Page MenuHomePhabricator

Surface Wikipedia Zero traffic in AbuseFilter
Closed, ResolvedPublic

Description

Due to abuse from some subscribers of a few Wikipedia Zero partners, our editors need additional tool support to identify possible abuse or assist with new editors who do not understand Wikipedia editing.

This feature assists by flagging any edits that come from a Wikipedia Zero partner network.

You should be able to filter actions in AbuseFilter based on the traffic coming from a Wikipedia Zero partner by an understandable variable name such as "zero".

This should initially be a true/false value covering all zero partner traffic in order to help protect privacy.

Details

Related Gerrit Patches:
mediawiki/extensions/WikimediaEvents : wmf/1.27.0-wmf.19Add "user_wpzero" AbuseFilter variable
mediawiki/extensions/WikimediaEvents : masterAdd "user_wpzero" AbuseFilter variable

Event Timeline

DFoy created this task.Mar 29 2016, 11:22 PM
Restricted Application added a subscriber: Aklapper. · View Herald TranscriptMar 29 2016, 11:22 PM
DFoy added a comment.Mar 29 2016, 11:32 PM

Also, this is a first step to address the problem. If this first step turns out to be insufficient, future improvement requests would likely include reducing the partners flagged from all to a smaller set, and/or flagging zero rated traffic from the FB/Freebasics proxy. This is just FYI in case these plans can assist with the coding approach for this task.

@BBlack, apparently there is a header sent to the backend app servers when the request is from a zero range. Do you know the exact header name, or can you point to where we that is added?

BBlack added a comment.EditedMar 30 2016, 11:55 AM

@csteipp, all the cache clusters send X-Carrier. That info is derived from the carriers.json netmapper data, which is zero-specific (we only list networks of zero partner carriers there). So, if X-Carrier is set at all, it's a request from a Zero partner network, and the data is the MCC-MNC code of the actual mobile carrier in question. So it looks like X-Carrier: 123-45.

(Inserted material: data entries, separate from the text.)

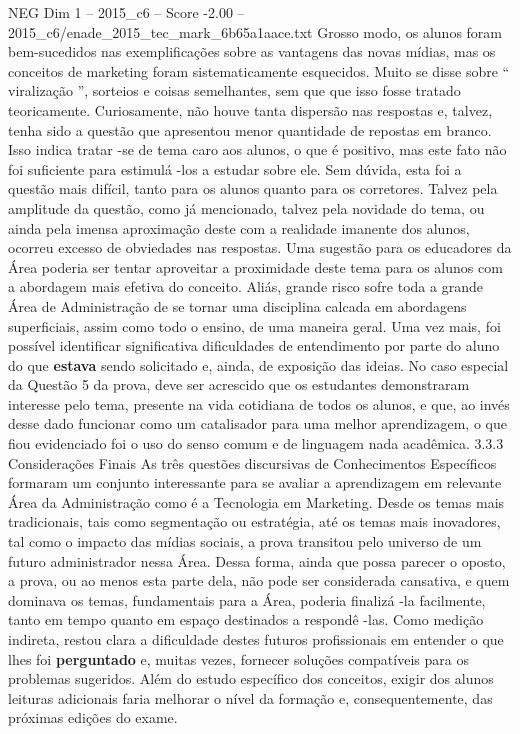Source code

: \begin{textsample}{NEG Dim 1 – 2015\_c6 – Score -2.00 – 2015\_c6/enade\_2015\_tec\_mark\_6b65a1aace.txt}
Grosso modo, os alunos foram bem-sucedidos nas exemplificações sobre as vantagens das novas mídias, mas os conceitos de marketing foram sistematicamente esquecidos.
Muito se disse sobre “ viralização ”, sorteios e coisas semelhantes, sem que que isso fosse tratado teoricamente.
Curiosamente, não houve tanta dispersão nas respostas e, talvez, tenha sido a questão que apresentou menor quantidade de repostas em branco.
Isso indica tratar -se de tema caro aos alunos, o que é positivo, mas este fato não foi suficiente para estimulá -los a estudar sobre ele.
Sem dúvida, esta foi a questão mais difícil, tanto para os alunos quanto para os corretores.
Talvez pela amplitude da questão, como já mencionado, talvez pela novidade do tema, ou ainda pela imensa aproximação deste com a realidade imanente dos alunos, ocorreu excesso de obviedades nas respostas.
Uma sugestão para os educadores da Área poderia ser tentar aproveitar a proximidade deste tema para os alunos com a abordagem mais efetiva do conceito.
Aliás, grande risco sofre toda a grande Área de Administração de se tornar uma disciplina calcada em abordagens superficiais, assim como todo o ensino, de uma maneira geral.
Uma vez mais, foi possível identificar significativa dificuldades de entendimento por parte do aluno do que \textbf{estava} sendo solicitado e, ainda, de exposição das ideias.
No caso especial da Questão 5 da prova, deve ser acrescido que os estudantes demonstraram interesse pelo tema, presente na vida cotidiana de todos os alunos, e que, ao invés desse dado funcionar como um catalisador para uma melhor aprendizagem, o que fiou evidenciado foi o uso do senso comum e de linguagem nada acadêmica. 3.3.3 Considerações Finais As três questões discursivas de Conhecimentos Específicos formaram um conjunto interessante para se avaliar a aprendizagem em relevante Área da Administração como é a Tecnologia em Marketing.
Desde os temas mais tradicionais, tais como segmentação ou estratégia, até os temas mais inovadores, tal como o impacto das mídias sociais, a prova transitou pelo universo de um futuro administrador nessa Área.
Dessa forma, ainda que possa parecer o oposto, a prova, ou ao menos esta parte dela, não pode ser considerada cansativa, e quem dominava os temas, fundamentais para a Área, poderia finalizá -la facilmente, tanto em tempo quanto em espaço destinados a respondê -las.
Como medição indireta, restou clara a dificuldade destes futuros profissionais em entender o que lhes foi \textbf{perguntado} e, muitas vezes, fornecer soluções compatíveis para os problemas sugeridos.
Além do estudo específico dos conceitos, exigir dos alunos leituras adicionais faria melhorar o nível da formação e, consequentemente, das próximas edições do exame.

\end{textsample}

Also, we send X-Carrier-Meta (if set - it's optional and only ever present if the main X-C is also present), which is any other metadata in the database per-carrier. Currently only a few carriers have metadata flags, which are currently wap, residential, or test, but the scheme allows for other flags to be set (modulo that not breaking assumptions of other Zero-related software), which might be useful to differentiate flagging of specific zero carriers only as @DFoy mentions above. If we end up supporting multiple flags per carrier, they'd be separated with | inside the header, e.g. X-Carrier-Meta: wap|residental|flagedits.

@BBlack, thanks! @Legoktm, anything else you need to get started?

Change 280468 had a related patch set uploaded (by Legoktm):
Add "user_wpzero" AbuseFilter variable

https://gerrit.wikimedia.org/r/280468

Legoktm triaged this task as High priority.Mar 30 2016, 6:32 PM
Gunnex added a subscriber: Gunnex.Apr 2 2016, 6:35 PM

Change 280468 merged by jenkins-bot:
Add "user_wpzero" AbuseFilter variable

https://gerrit.wikimedia.org/r/280468

Vituzzu added a subscriber: Vituzzu.
matmarex added a parent task: Restricted Task.Apr 4 2016, 2:05 PM

Confirmed patch works (https://test.wikipedia.org/w/index.php?title=Special:AbuseLog&wpSearchFilter=161, my IP was temporarily added to a test carrier), I'll backport it in SWAT tomorrow morning.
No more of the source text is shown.